5. Obligations of the Processor

The Processor agrees to:

  • Process only on documented instructions from the Controller, including with respect to international data transfers.
  • Ensure confidentiality — only authorized personnel bound by confidentiality obligations shall access the data.
  • Implement technical and organizational security measures as required by Article 32 GDPR, including encryption, pseudonymization, access control, and regular security testing.
  • Assist the Controller in fulfilling obligations related to data subject rights, security, breach notifications, and DPIAs (Data Protection Impact Assessments).
  • Notify the Controller without undue delay (and no later than 48 hours) after becoming aware of a personal data breach.
  • Make available all information necessary to demonstrate compliance and allow for reasonable audits by the Controller or an independent auditor (with reasonable notice and during business hours).
  • Delete or return all personal data after the end of the provision of services, unless retention is required by law.

6. Subprocessing

The Controller authorizes the Processor to engage Subprocessors necessary for the provision of the Service, provided that:

  • Each Subprocessor is bound by a written agreement imposing equivalent data protection obligations; and
  • The Processor remains fully liable for the performance of the Subprocessor’s obligations.

The Processor shall notify the Controller of any intended changes regarding Subprocessors and allow the Controller to object within 15 days of notice.

7. International Data Transfers

The Processor shall not transfer Personal Data outside the European Economic Area (EEA) unless:

  • The transfer is to a country with an EU adequacy decision; or
  • Appropriate safeguards under Articles 46–49 GDPR are in place (e.g., Standard Contractual Clauses).

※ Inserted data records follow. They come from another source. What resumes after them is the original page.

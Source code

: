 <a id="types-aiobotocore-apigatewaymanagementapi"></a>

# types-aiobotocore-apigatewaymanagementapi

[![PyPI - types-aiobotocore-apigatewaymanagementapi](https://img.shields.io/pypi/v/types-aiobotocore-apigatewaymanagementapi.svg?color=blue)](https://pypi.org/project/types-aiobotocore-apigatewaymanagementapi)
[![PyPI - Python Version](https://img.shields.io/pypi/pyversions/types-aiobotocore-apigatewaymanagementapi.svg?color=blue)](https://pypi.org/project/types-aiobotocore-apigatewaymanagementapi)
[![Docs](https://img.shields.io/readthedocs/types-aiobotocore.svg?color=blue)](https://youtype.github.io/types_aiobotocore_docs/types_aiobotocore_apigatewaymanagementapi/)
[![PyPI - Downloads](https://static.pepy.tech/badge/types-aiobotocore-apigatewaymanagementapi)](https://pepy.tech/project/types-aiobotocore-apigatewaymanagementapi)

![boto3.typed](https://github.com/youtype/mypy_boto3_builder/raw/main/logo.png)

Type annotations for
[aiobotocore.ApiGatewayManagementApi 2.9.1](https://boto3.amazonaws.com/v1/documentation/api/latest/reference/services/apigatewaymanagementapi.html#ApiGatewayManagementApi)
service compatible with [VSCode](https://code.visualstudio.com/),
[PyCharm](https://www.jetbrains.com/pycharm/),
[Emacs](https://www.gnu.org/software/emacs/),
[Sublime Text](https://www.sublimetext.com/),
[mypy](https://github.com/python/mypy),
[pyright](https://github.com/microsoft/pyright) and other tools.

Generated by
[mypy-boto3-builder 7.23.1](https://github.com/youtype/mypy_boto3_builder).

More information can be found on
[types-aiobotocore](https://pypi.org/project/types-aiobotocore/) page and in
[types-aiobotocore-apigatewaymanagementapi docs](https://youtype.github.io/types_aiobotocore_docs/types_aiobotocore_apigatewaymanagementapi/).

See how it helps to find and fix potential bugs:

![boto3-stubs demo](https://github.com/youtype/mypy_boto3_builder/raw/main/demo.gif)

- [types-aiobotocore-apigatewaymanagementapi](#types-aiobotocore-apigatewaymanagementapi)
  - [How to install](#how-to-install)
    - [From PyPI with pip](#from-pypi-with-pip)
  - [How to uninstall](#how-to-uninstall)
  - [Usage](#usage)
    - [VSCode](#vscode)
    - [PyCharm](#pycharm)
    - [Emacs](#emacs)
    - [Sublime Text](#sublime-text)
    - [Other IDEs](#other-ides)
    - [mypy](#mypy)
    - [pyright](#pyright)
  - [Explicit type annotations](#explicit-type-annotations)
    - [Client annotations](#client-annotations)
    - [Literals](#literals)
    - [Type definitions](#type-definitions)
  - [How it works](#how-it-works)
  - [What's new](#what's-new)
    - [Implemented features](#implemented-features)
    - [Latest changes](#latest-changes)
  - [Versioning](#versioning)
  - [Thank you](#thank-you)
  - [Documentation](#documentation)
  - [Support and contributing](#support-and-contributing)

The Processor shall ensure that all Subprocessors involved in such transfers comply with equivalent safeguards.

8. Security Measures

The Processor implements and maintains appropriate technical and organizational measures to ensure a level of security appropriate to the risk, including (as applicable):

  • Access control and authentication
  • Encryption of data in transit and at rest
  • Regular backups and redundancy
  • Logging and monitoring of system access
  • Regular vulnerability assessments
  • Incident response procedures

A detailed overview of implemented measures is available upon written request.

9. Data Subject Rights

Where a data subject makes a request to exercise rights under Chapter III GDPR (e.g., access, rectification, erasure, portability), the Processor shall promptly notify the Controller.

The Processor shall not respond to any such request except on documented instructions from the Controller, unless required by law.

10. Personal Data Breach Notification

In case of a personal data breach, the Processor shall notify the Controller without undue delay and provide details of:

  • The nature of the breach;
  • Categories and approximate number of affected data subjects;
  • Likely consequences; and
  • Measures taken or proposed to mitigate the breach.

The Processor shall cooperate with the Controller in complying with breach notification obligations under Articles 33 and 34 GDPR.

11. Audit and Inspection Rights

The Controller or an independent auditor may audit the Processor’s compliance with this Agreement once per year (or more frequently if required by law).

The Processor shall provide reasonable assistance and access to relevant documentation.

Both parties shall bear their own costs related to audits.

12. Liability

Liability arising from or related to this Agreement shall be subject to the limitations and exclusions of liability set out in the Terms of Use, unless otherwise required by applicable law.

13. Termination and Data Return

Upon termination of the Service:

  • The Processor shall, at the Controller’s choice, delete or return all personal data within 30 days;
  • The Processor shall confirm in writing that deletion has been completed;
  • Data may be retained as required by EU or Czech law (e.g., accounting or legal obligations).

14. Governing Law and Jurisdiction

This Agreement shall be governed by and construed in accordance with the laws of the Czech Republic, and disputes shall be subject to the exclusive jurisdiction of Czech courts.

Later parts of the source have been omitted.